In opposition to the appeal, Facebook argued that the Ninth Circuit should affirm the district court’s ruling because the equipment Duguid characterized in the amended complaint was not an ATDS and that Facebook was entitled to dismissal on the pleadings because the TCPA excepts “calls made for emergency purposes” under 47 U.S.C. § 227(b)(1)(A).  The Ninth Circuit rejected both of those arguments.  First, it was determined that Duguid adequately alleged that Facebook sent him text messages using “equipment which has the capacity … to store numbers to be called … and to dial such numbers” even if the messages appeared personalized.  Facebook also made an argument for a narrowed interpretation of Marks v. Crunch San Diego, LLC, 904 F.3d 1041 (9th Cir. 2018), cert. dismissed, 139 S. Ct. 1289 (2019) to demonstrate otherwise, which was rejected.  Second, the Ninth Circuit noted that, since it was reviewing the allegations in the Complaint as true at the Rule 12(b)(6) dismissal stage, Duguid adequately alleged that he did not have a Facebook account so any text messages pertaining to the account would not fall under the “emergency purposes” exception to the TCPA.
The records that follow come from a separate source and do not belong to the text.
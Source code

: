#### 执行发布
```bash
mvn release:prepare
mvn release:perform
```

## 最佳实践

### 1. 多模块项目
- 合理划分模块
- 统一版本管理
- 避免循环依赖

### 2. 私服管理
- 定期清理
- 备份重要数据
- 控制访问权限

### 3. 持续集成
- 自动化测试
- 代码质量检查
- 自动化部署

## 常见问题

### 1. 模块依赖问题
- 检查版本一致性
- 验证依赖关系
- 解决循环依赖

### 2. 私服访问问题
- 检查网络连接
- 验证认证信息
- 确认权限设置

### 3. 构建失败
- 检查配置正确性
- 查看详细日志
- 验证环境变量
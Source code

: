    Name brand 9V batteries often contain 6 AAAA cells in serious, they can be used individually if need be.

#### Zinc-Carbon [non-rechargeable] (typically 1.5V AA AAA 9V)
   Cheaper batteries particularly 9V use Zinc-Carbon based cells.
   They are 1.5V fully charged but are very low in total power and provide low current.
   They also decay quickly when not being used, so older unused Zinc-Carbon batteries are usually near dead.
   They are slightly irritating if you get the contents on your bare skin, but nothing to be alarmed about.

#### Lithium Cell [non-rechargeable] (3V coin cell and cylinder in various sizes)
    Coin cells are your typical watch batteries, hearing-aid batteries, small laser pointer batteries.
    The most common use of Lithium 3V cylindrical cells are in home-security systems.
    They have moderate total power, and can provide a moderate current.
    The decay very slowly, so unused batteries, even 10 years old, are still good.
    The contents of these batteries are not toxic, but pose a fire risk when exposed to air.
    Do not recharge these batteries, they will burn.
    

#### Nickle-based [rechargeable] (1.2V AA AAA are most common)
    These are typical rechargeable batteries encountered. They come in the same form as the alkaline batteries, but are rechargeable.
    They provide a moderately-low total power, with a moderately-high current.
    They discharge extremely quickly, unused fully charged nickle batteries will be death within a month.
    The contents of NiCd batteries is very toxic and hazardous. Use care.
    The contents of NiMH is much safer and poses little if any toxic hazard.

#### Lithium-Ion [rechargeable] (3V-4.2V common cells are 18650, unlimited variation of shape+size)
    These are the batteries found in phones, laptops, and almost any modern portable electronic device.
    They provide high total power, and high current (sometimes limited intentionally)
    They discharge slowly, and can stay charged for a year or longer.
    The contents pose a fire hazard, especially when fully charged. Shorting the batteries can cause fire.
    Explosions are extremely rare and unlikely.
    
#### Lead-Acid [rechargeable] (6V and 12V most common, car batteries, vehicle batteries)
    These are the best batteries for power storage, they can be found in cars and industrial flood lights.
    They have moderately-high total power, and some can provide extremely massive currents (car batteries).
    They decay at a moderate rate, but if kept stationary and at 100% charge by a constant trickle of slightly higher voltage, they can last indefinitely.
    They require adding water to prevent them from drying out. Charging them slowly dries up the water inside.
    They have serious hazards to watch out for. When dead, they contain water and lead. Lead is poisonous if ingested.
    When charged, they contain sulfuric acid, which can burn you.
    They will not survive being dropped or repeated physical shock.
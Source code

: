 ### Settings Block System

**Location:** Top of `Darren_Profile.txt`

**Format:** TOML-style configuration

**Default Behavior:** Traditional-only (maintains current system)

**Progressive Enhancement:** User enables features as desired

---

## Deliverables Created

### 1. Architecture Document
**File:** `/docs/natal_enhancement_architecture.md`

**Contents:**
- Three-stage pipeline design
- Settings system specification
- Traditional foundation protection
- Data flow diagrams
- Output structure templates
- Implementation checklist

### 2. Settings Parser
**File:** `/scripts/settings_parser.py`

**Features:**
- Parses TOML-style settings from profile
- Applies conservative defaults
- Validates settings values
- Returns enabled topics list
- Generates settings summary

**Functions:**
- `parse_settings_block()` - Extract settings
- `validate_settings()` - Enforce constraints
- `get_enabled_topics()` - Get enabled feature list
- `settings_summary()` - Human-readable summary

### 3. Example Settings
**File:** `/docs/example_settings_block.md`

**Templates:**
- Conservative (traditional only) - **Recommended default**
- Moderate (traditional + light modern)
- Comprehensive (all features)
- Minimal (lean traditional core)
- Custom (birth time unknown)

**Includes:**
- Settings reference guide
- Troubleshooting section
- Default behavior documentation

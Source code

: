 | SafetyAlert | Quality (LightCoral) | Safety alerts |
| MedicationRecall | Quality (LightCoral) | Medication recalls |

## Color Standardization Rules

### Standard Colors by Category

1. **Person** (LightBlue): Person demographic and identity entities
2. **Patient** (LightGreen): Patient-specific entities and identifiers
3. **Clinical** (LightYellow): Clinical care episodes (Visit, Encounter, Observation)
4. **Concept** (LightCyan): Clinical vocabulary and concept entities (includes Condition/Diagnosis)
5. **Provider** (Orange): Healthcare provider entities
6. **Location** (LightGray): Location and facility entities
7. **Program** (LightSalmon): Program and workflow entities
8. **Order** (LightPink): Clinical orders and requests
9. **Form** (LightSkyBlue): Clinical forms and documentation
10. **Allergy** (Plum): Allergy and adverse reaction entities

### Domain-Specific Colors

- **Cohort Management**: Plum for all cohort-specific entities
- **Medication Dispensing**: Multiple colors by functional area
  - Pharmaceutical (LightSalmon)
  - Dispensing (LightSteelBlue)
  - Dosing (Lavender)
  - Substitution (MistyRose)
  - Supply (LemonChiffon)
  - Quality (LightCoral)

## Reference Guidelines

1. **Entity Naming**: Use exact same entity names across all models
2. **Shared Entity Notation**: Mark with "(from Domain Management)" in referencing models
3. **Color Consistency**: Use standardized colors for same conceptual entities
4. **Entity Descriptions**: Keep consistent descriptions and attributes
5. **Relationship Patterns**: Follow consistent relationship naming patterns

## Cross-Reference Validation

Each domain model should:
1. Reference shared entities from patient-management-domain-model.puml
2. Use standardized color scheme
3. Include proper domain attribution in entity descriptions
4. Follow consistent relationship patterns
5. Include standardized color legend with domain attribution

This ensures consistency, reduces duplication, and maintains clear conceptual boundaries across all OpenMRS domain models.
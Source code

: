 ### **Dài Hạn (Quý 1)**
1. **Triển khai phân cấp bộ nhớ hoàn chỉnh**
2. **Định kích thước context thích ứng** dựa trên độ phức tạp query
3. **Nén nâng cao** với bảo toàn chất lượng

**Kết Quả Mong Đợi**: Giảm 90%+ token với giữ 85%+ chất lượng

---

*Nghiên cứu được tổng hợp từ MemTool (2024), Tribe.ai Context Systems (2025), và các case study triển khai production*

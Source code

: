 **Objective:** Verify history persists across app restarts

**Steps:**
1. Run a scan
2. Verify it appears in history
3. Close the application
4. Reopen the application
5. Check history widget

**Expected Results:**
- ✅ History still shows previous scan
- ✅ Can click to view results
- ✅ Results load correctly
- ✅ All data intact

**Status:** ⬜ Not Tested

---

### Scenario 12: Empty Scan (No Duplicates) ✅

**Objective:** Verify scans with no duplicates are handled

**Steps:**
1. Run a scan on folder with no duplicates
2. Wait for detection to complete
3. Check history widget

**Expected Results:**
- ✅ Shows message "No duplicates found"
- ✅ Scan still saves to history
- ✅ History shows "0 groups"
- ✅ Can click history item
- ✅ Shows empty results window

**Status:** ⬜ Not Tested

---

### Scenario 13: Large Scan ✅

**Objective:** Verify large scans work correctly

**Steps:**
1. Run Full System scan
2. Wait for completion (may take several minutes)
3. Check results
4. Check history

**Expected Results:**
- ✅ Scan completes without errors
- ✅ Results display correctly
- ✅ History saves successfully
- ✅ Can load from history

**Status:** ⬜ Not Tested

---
The Ninth Circuit, however, did accept the argument that the TCPA’s debt collection exception, which prohibits calls using an ATDS for nonemergency purposes and without prior express consent “unless such call is made solely to collect a debt owed to or guaranteed by the United States,” violates the First Amendment.  The Ninth Circuit found that this debt collection exception was content-based, rather than content neutral, discrimination.  Prior to its amendment, the TCPA was determined to be content neutral and to satisfy intermediate scrutiny “‘because it was narrowly tailored to advance the “government’s significant interest in residential privacy’ and left open ‘ample alternative channels of communication.’”  Post-amendment however, the Ninth Circuit found that the debt collection exception adds a purposeful element to change the framework of the TCPA to favor speech “solely to collect a debt owed to or guaranteed by the United States.”  This, in turn, constitutes “targeted speech based on communicative content,” which is subject to strict scrutiny and presumed unconstitutional by the courts unless the government proves that the statute is “narrowly tailored to serve compelling state interests” as provided in  Reed v. Town of Gilbert, Ariz., ––– U.S. ––––, 135 S. Ct. 2218, 2226, 192 L.Ed.2d 236 (2015).  The Ninth Circuit then, unsurprisingly, found that the government’s interest in the “protection of personal and residential privacy” for the debt collection exception to the TCPA failed to pass this strict scrutiny.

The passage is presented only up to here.